Recombination rates across the HLA complex: Use of microsatellites as a rapid screen for recombinant chromosomes

Abstract

Meiotic recombination does not appear to occur randomly across chromosomes, but rather seems to be restricted to specific regions. A striking example of this phenomenon is illustrated by the HLA class II region. No recombination within the 100 kb encompassing the DRB1-DQA1-DQB1 loci has been reported, whereas the random association of TAP1 with TAP2 alleles suggests the presence of a hotspot for recombination within the 15 kb separating the closest variant sites of these two loci. Recombination rates between loci may provide clues to the functional properties of haplotypes.
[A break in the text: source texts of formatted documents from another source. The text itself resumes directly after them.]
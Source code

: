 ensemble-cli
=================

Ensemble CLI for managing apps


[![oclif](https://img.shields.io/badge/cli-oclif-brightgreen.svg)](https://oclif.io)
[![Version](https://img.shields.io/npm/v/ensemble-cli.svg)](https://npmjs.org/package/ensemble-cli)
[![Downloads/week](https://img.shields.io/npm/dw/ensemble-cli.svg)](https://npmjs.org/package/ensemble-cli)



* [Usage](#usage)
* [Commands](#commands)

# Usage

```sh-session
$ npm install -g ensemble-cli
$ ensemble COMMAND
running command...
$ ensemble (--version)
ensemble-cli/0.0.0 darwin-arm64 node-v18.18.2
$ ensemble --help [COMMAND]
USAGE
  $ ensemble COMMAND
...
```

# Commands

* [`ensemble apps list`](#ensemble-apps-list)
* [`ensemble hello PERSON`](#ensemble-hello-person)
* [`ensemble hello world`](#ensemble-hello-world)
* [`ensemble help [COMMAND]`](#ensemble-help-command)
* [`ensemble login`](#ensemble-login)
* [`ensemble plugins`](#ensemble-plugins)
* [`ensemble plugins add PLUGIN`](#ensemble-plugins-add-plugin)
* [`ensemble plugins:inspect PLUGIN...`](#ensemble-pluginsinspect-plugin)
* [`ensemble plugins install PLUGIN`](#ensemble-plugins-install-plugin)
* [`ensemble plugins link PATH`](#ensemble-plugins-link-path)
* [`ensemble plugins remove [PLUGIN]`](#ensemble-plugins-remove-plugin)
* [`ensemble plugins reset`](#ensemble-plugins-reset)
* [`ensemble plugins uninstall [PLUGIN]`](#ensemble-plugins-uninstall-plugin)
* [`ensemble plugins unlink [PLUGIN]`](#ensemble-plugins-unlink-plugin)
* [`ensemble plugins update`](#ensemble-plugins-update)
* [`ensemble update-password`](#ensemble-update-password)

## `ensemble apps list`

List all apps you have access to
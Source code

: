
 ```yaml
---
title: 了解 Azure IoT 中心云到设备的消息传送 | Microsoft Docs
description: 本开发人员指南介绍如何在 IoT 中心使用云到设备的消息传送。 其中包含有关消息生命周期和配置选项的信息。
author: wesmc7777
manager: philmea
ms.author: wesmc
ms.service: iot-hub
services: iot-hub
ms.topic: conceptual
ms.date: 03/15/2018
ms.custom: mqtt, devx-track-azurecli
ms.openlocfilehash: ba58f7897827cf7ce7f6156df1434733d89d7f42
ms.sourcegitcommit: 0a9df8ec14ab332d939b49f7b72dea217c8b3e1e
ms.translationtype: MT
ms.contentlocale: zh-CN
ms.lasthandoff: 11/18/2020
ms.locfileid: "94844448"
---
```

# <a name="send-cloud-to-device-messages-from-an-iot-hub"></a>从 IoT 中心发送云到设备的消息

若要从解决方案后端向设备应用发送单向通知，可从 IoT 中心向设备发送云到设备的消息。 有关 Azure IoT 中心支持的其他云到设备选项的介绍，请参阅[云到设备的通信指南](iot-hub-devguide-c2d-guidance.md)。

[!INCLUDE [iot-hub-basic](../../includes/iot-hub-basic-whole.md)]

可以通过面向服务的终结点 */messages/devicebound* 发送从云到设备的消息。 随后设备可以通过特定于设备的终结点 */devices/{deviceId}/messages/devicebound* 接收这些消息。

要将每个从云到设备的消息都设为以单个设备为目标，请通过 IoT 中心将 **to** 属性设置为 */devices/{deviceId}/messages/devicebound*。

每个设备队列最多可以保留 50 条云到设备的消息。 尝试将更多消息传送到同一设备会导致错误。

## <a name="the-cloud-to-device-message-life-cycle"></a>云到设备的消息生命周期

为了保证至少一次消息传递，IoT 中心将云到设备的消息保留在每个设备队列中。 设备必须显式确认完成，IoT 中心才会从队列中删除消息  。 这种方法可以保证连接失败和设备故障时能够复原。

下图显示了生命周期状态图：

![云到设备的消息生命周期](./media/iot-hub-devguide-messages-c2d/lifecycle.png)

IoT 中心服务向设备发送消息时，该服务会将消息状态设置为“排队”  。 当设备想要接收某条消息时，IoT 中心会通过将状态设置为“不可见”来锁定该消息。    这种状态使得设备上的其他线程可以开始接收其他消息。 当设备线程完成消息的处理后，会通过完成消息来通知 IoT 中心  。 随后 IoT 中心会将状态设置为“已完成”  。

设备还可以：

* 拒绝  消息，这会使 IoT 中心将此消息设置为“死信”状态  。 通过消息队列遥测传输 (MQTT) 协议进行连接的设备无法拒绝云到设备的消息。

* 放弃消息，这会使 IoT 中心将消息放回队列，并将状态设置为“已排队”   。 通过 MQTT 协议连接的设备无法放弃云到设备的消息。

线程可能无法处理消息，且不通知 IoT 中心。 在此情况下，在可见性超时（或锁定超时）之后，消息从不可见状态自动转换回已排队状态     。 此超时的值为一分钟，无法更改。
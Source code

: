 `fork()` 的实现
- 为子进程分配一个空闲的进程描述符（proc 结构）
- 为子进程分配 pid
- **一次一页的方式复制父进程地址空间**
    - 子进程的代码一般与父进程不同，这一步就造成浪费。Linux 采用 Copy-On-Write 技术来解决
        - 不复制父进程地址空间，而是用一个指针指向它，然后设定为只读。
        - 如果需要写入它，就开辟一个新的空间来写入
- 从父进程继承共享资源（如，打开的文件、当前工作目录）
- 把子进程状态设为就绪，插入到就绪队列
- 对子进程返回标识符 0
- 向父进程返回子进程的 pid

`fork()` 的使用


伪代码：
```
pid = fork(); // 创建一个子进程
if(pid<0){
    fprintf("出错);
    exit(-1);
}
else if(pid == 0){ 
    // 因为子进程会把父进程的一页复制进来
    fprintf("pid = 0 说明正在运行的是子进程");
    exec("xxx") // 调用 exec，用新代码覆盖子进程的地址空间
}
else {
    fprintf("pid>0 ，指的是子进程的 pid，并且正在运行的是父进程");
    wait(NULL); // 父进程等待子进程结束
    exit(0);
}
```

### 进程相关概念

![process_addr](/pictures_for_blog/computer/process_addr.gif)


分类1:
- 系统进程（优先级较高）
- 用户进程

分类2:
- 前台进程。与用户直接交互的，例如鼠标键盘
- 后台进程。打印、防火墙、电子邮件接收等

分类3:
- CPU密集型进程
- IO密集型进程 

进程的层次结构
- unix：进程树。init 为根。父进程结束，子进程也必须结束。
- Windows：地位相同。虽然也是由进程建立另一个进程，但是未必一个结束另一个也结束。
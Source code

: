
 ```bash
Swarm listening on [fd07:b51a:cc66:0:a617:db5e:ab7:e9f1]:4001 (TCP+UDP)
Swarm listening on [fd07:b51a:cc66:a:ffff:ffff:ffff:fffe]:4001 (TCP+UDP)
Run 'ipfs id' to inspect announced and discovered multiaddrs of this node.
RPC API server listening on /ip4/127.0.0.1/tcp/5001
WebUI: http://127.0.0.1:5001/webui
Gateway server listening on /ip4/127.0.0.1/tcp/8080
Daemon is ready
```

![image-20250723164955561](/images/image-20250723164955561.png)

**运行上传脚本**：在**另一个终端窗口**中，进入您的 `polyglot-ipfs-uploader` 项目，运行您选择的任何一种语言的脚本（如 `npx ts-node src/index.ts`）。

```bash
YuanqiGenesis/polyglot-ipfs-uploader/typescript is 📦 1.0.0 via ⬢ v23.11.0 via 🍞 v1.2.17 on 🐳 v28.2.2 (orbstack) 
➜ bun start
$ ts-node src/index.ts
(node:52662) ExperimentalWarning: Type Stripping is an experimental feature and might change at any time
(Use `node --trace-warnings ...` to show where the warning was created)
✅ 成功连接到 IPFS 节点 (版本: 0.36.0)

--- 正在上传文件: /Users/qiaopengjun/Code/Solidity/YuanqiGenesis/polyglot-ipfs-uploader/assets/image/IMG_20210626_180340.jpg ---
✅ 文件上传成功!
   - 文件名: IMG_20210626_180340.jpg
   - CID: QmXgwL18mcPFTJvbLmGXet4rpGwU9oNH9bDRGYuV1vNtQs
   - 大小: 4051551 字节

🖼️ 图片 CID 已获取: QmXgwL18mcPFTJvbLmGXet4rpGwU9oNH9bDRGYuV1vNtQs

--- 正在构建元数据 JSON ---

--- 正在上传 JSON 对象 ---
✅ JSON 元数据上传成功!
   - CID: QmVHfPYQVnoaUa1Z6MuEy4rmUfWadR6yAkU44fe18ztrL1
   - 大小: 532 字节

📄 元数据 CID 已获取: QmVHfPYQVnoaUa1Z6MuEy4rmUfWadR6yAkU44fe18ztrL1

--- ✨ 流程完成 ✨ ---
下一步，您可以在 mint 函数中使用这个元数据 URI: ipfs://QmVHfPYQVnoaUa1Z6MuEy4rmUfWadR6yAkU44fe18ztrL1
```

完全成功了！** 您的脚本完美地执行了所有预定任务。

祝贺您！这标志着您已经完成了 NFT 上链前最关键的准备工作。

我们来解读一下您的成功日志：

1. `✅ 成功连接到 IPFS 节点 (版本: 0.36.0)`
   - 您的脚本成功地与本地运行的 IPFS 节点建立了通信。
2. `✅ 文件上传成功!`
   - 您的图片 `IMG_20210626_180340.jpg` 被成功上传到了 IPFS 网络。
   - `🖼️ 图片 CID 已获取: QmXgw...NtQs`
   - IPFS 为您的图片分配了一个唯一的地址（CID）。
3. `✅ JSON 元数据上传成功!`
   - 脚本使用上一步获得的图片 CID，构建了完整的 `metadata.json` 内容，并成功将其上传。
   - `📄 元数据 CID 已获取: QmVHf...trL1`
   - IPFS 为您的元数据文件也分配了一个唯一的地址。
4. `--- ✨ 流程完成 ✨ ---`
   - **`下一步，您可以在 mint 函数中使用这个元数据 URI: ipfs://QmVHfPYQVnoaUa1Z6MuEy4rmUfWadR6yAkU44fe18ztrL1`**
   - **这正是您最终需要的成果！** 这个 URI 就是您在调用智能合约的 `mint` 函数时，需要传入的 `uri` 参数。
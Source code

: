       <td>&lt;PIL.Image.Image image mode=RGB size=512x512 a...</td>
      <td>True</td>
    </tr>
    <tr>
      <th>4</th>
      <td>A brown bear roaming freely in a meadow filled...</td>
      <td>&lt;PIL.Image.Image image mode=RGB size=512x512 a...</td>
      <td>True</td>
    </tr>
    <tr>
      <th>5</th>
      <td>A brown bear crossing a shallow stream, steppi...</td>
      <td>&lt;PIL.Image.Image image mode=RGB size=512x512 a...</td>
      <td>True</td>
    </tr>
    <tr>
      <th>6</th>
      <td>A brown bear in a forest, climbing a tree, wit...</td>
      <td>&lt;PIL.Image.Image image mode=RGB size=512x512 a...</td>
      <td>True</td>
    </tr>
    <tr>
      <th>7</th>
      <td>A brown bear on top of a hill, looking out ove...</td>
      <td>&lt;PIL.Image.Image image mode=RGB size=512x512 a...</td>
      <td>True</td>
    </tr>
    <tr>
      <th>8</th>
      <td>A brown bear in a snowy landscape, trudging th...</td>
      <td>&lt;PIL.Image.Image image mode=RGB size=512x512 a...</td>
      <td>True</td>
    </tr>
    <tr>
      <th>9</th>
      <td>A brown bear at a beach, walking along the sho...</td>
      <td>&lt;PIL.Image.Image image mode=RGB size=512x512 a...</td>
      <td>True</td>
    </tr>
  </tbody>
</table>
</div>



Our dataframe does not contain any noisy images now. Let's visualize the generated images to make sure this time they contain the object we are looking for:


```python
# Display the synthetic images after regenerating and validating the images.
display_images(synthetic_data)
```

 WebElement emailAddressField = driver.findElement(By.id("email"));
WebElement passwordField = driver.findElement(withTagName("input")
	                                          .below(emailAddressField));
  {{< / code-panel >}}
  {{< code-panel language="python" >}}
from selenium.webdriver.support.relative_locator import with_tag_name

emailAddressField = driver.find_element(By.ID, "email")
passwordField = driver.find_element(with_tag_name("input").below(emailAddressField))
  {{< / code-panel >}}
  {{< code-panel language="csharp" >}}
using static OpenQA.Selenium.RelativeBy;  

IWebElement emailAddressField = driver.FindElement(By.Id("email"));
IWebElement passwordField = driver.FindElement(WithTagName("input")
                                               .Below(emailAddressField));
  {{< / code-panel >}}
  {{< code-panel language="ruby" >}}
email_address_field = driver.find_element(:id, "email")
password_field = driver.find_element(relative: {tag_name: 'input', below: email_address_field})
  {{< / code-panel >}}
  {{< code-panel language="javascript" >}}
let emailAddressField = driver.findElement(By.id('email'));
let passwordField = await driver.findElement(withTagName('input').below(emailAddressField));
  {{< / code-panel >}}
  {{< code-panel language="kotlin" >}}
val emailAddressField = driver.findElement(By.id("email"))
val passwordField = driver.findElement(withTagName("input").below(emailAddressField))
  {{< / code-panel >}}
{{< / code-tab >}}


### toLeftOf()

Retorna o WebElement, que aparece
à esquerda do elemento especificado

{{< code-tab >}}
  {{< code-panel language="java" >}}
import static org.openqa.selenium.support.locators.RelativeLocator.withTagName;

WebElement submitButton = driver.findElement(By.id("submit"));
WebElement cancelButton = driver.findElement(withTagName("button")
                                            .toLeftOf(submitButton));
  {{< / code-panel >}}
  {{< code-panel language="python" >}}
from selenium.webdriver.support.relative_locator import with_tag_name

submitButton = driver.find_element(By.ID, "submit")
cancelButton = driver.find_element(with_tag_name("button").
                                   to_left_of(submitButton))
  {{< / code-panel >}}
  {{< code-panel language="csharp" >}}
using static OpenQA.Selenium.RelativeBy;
Absence of recombination may suggest the necessity to keep alleles of certain genes in phase and, alternatively, high recombination rates may suggest selective pressure to diversify haplotypes within the population. To address this issue, recombination rates across the HLA complex were determined using the 59 Centre d'Etude Polymorphisme Humain (CEPH) pedigrees. The allele frequencies of four microsatellite markers which map at sites ranging from the telomeric to centromeric ends of the complex were determined and the markers were used as a rapid means for identification of recombinant chromosomes. Typing these as well as other polymorphic loci within the HLA class I, II and III regions allowed assignment of the segments where recombination occurred. Recombination rates within the class II region (defined here as DRB1 to DPB1) and class III region (defined here as HLA-B to DRB1) regions were 0.74% and 0.94%, respectively, both of which are within an expected range given the standard of 1% recombination rate per megabase of DNA per meiosis. The recombination rate of 0.31% determined within the class I region extending from the HLA-A to HLA-B loci (1.4 Mb), however, was significantly lower than that expected.